Saved entries:
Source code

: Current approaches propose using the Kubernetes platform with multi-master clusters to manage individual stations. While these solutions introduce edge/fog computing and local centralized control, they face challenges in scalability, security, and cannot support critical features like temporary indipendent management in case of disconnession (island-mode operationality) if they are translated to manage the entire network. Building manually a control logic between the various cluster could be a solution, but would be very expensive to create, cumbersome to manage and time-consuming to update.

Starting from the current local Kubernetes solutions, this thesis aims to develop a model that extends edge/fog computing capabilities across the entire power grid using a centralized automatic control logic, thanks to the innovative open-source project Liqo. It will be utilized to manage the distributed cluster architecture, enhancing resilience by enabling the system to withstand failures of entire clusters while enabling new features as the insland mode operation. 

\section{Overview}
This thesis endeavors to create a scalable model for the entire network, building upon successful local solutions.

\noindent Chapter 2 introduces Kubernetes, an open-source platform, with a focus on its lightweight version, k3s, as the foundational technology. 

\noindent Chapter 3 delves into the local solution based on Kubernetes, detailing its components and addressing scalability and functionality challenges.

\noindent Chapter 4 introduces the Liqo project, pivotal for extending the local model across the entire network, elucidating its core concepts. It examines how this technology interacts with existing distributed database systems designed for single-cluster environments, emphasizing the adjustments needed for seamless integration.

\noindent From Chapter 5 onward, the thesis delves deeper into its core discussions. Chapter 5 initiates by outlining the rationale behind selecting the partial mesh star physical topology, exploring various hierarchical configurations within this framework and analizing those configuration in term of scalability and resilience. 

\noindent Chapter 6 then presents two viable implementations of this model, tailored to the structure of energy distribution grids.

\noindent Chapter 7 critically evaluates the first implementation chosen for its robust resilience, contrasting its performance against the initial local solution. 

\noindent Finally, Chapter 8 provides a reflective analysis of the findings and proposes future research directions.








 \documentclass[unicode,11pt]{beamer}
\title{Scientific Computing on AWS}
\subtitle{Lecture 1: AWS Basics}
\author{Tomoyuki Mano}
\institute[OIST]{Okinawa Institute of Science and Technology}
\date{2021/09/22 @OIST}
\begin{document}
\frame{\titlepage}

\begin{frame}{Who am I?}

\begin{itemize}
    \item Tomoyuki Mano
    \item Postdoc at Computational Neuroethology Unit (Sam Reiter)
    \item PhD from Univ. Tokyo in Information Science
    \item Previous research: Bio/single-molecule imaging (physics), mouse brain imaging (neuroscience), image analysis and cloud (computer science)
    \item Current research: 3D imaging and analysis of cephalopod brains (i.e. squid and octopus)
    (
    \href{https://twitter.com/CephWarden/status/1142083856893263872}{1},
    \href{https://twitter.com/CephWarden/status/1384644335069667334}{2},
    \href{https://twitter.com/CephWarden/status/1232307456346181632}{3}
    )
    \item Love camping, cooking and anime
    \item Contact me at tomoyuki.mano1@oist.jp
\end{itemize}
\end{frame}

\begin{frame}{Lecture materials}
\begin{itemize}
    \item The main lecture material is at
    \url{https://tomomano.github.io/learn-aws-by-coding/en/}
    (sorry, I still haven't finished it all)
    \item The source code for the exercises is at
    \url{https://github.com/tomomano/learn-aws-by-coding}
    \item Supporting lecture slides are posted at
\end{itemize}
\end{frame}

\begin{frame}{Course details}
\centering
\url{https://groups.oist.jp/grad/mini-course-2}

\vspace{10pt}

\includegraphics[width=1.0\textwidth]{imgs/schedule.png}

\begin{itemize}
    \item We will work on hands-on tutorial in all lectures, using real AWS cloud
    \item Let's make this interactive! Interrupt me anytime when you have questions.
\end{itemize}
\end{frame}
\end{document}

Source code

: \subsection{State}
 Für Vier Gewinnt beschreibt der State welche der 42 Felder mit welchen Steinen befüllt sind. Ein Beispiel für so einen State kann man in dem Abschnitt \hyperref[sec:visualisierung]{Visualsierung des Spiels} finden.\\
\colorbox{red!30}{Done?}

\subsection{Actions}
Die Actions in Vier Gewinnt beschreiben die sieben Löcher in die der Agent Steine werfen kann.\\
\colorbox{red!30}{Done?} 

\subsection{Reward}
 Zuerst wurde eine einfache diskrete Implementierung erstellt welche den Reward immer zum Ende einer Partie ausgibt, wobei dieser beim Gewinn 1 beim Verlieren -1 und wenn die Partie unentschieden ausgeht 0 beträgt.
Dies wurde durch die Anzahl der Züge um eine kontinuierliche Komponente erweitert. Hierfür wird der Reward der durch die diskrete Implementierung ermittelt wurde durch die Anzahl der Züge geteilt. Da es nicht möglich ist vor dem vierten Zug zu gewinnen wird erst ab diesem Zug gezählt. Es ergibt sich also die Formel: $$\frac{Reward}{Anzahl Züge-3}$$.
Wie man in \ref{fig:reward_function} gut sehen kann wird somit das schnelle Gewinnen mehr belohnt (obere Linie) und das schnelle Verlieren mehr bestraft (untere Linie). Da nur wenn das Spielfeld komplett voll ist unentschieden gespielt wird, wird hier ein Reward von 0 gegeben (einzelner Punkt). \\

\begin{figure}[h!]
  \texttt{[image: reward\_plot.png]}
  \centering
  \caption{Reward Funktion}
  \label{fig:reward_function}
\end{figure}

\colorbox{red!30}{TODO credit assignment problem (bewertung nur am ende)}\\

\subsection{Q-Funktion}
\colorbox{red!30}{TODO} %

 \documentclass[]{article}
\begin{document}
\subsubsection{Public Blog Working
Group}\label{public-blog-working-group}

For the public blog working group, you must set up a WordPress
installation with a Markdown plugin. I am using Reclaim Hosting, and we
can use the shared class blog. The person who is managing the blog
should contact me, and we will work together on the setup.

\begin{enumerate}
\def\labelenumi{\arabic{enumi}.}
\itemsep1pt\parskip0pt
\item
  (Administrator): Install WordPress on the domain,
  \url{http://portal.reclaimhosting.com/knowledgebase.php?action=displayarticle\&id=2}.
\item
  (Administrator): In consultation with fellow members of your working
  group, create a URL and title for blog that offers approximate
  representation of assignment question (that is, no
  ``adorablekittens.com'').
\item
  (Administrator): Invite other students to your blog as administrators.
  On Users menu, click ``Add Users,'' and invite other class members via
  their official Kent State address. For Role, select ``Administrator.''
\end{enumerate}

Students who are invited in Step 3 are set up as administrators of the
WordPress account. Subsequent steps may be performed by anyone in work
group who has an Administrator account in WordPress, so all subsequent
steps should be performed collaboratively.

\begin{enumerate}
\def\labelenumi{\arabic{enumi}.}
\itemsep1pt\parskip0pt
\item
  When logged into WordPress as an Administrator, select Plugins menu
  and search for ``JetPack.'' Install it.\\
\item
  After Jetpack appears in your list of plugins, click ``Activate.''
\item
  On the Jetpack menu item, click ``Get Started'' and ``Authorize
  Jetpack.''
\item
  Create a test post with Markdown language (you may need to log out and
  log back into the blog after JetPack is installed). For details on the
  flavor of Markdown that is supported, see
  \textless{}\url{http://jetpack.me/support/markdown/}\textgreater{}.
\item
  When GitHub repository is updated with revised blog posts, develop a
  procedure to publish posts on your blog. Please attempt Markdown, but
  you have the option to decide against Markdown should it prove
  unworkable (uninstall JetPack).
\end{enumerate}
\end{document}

§ PROBLEM TO WORK ON: Would you restate each of the entries word for word?

§ SOLUTION TO THE EXERCISE:
Source code

: Current approaches propose using the Kubernetes platform with multi-master clusters to manage individual stations. While these solutions introduce edge/fog computing and local centralized control, they face challenges in scalability, security, and cannot support critical features like temporary indipendent management in case of disconnession (island-mode operationality) if they are translated to manage the entire network. Building manually a control logic between the various cluster could be a solution, but would be very expensive to create, cumbersome to manage and time-consuming to update.

Starting from the current local Kubernetes solutions, this thesis aims to develop a model that extends edge/fog computing capabilities across the entire power grid using a centralized automatic control logic, thanks to the innovative open-source project Liqo. It will be utilized to manage the distributed cluster architecture, enhancing resilience by enabling the system to withstand failures of entire clusters while enabling new features as the insland mode operation. 

\section{Overview}
This thesis endeavors to create a scalable model for the entire network, building upon successful local solutions.

\noindent Chapter 2 introduces Kubernetes, an open-source platform, with a focus on its lightweight version, k3s, as the foundational technology. 

\noindent Chapter 3 delves into the local solution based on Kubernetes, detailing its components and addressing scalability and functionality challenges.

\noindent Chapter 4 introduces the Liqo project, pivotal for extending the local model across the entire network, elucidating its core concepts. It examines how this technology interacts with existing distributed database systems designed for single-cluster environments, emphasizing the adjustments needed for seamless integration.

\noindent From Chapter 5 onward, the thesis delves deeper into its core discussions. Chapter 5 initiates by outlining the rationale behind selecting the partial mesh star physical topology, exploring various hierarchical configurations within this framework and analizing those configuration in term of scalability and resilience. 

\noindent Chapter 6 then presents two viable implementations of this model, tailored to the structure of energy distribution grids.

\noindent Chapter 7 critically evaluates the first implementation chosen for its robust resilience, contrasting its performance against the initial local solution. 

\noindent Finally, Chapter 8 provides a reflective analysis of the findings and proposes future research directions.








 \documentclass[unicode,11pt]{beamer}
\title{Scientific Computing on AWS}
\subtitle{Lecture 1: AWS Basics}
\author{Tomoyuki Mano}
\institute[OIST]{Okinawa Institute of Science and Technology}
\date{2021/09/22 @OIST}
\begin{document}
\frame{\titlepage}

\begin{frame}{Who am I?}

\begin{itemize}
    \item Tomoyuki Mano
    \item Postdoc at Computational Neuroethology Unit (Sam Reiter)
    \item PhD from Univ. Tokyo in Information Science
    \item Previous research: Bio/single-molecule imaging (physics), mouse brain imaging (neuroscience), image analysis and cloud (computer science)
    \item Current research: 3D imaging and analysis of cephalopod brains (i.e. squid and octopus)
    (
    \href{https://twitter.com/CephWarden/status/1142083856893263872}{1},
    \href{https://twitter.com/CephWarden/status/1384644335069667334}{2},
    \href{https://twitter.com/CephWarden/status/1232307456346181632}{3}
    )
    \item Love camping, cooking and anime
    \item Contact me at tomoyuki.mano1@oist.jp
\end{itemize}
\end{frame}

\begin{frame}{Lecture materials}
\begin{itemize}
    \item The main lecture material is at
    \url{https://tomomano.github.io/learn-aws-by-coding/en/}
    (sorry, I still haven't finished it all)
    \item The source code for the exercises is at
    \url{https://github.com/tomomano/learn-aws-by-coding}
    \item Supporting lecture slides are posted at
\end{itemize}
\end{frame}

\begin{frame}{Course details}
\centering
\url{https://groups.oist.jp/grad/mini-course-2}

\vspace{10pt}

\includegraphics[width=1.0\textwidth]{imgs/schedule.png}

\begin{itemize}
    \item We will work on hands-on tutorial in all lectures, using real AWS cloud
    \item Let's make this interactive! Interrupt me anytime when you have questions.
\end{itemize}
\end{frame}
\end{document}

Source code

: \subsection{State}
 Für Vier Gewinnt beschreibt der State welche der 42 Felder mit welchen Steinen befüllt sind. Ein Beispiel für so einen State kann man in dem Abschnitt \hyperref[sec:visualisierung]{Visualsierung des Spiels} finden.\\
\colorbox{red!30}{Done?}

\subsection{Actions}
Die Actions in Vier Gewinnt beschreiben die sieben Löcher in die der Agent Steine werfen kann.\\
\colorbox{red!30}{Done?} 

\subsection{Reward}
 Zuerst wurde eine einfache diskrete Implementierung erstellt welche den Reward immer zum Ende einer Partie ausgibt, wobei dieser beim Gewinn 1 beim Verlieren -1 und wenn die Partie unentschieden ausgeht 0 beträgt.
Dies wurde durch die Anzahl der Züge um eine kontinuierliche Komponente erweitert. Hierfür wird der Reward der durch die diskrete Implementierung ermittelt wurde durch die Anzahl der Züge geteilt. Da es nicht möglich ist vor dem vierten Zug zu gewinnen wird erst ab diesem Zug gezählt. Es ergibt sich also die Formel: $$\frac{Reward}{Anzahl Züge-3}$$.
Wie man in \ref{fig:reward_function} gut sehen kann wird somit das schnelle Gewinnen mehr belohnt (obere Linie) und das schnelle Verlieren mehr bestraft (untere Linie). Da nur wenn das Spielfeld komplett voll ist unentschieden gespielt wird, wird hier ein Reward von 0 gegeben (einzelner Punkt). \\

\begin{figure}[h!]
  \texttt{[image: reward\_plot.png]}
  \centering
  \caption{Reward Funktion}
  \label{fig:reward_function}
\end{figure}

\colorbox{red!30}{TODO credit assignment problem (bewertung nur am ende)}\\

\subsection{Q-Funktion}
\colorbox{red!30}{TODO} %

 \documentclass[]{article}
\begin{document}
\subsubsection{Public Blog Working
Group}\label{public-blog-working-group}

For the public blog working group, you must set up a WordPress
installation with a Markdown plugin. I am using Reclaim Hosting, and we
can use the shared class blog. The person who is managing the blog
should contact me, and we will work together on the setup.

\begin{enumerate}
\def\labelenumi{\arabic{enumi}.}
\itemsep1pt\parskip0pt
\item
  (Administrator): Install WordPress on the domain,
  \url{http://portal.reclaimhosting.com/knowledgebase.php?action=displayarticle\&id=2}.
\item
  (Administrator): In consultation with fellow members of your working
  group, create a URL and title for blog that offers approximate
  representation of assignment question (that is, no
  ``adorablekittens.com'').
\item
  (Administrator): Invite other students to your blog as administrators.
  On Users menu, click ``Add Users,'' and invite other class members via
  their official Kent State address. For Role, select ``Administrator.''
\end{enumerate}

Students who are invited in Step 3 are set up as administrators of the
WordPress account. Subsequent steps may be performed by anyone in work
group who has an Administrator account in WordPress, so all subsequent
steps should be performed collaboratively.

\begin{enumerate}
\def\labelenumi{\arabic{enumi}.}
\itemsep1pt\parskip0pt
\item
  When logged into WordPress as an Administrator, select Plugins menu
  and search for ``JetPack.'' Install it.\\
\item
  After Jetpack appears in your list of plugins, click ``Activate.''
\item
  On the Jetpack menu item, click ``Get Started'' and ``Authorize
  Jetpack.''
\item
  Create a test post with Markdown language (you may need to log out and
  log back into the blog after JetPack is installed). For details on the
  flavor of Markdown that is supported, see
  \textless{}\url{http://jetpack.me/support/markdown/}\textgreater{}.
\item
  When GitHub repository is updated with revised blog posts, develop a
  procedure to publish posts on your blog. Please attempt Markdown, but
  you have the option to decide against Markdown should it prove
  unworkable (uninstall JetPack).
\end{enumerate}
\end{document}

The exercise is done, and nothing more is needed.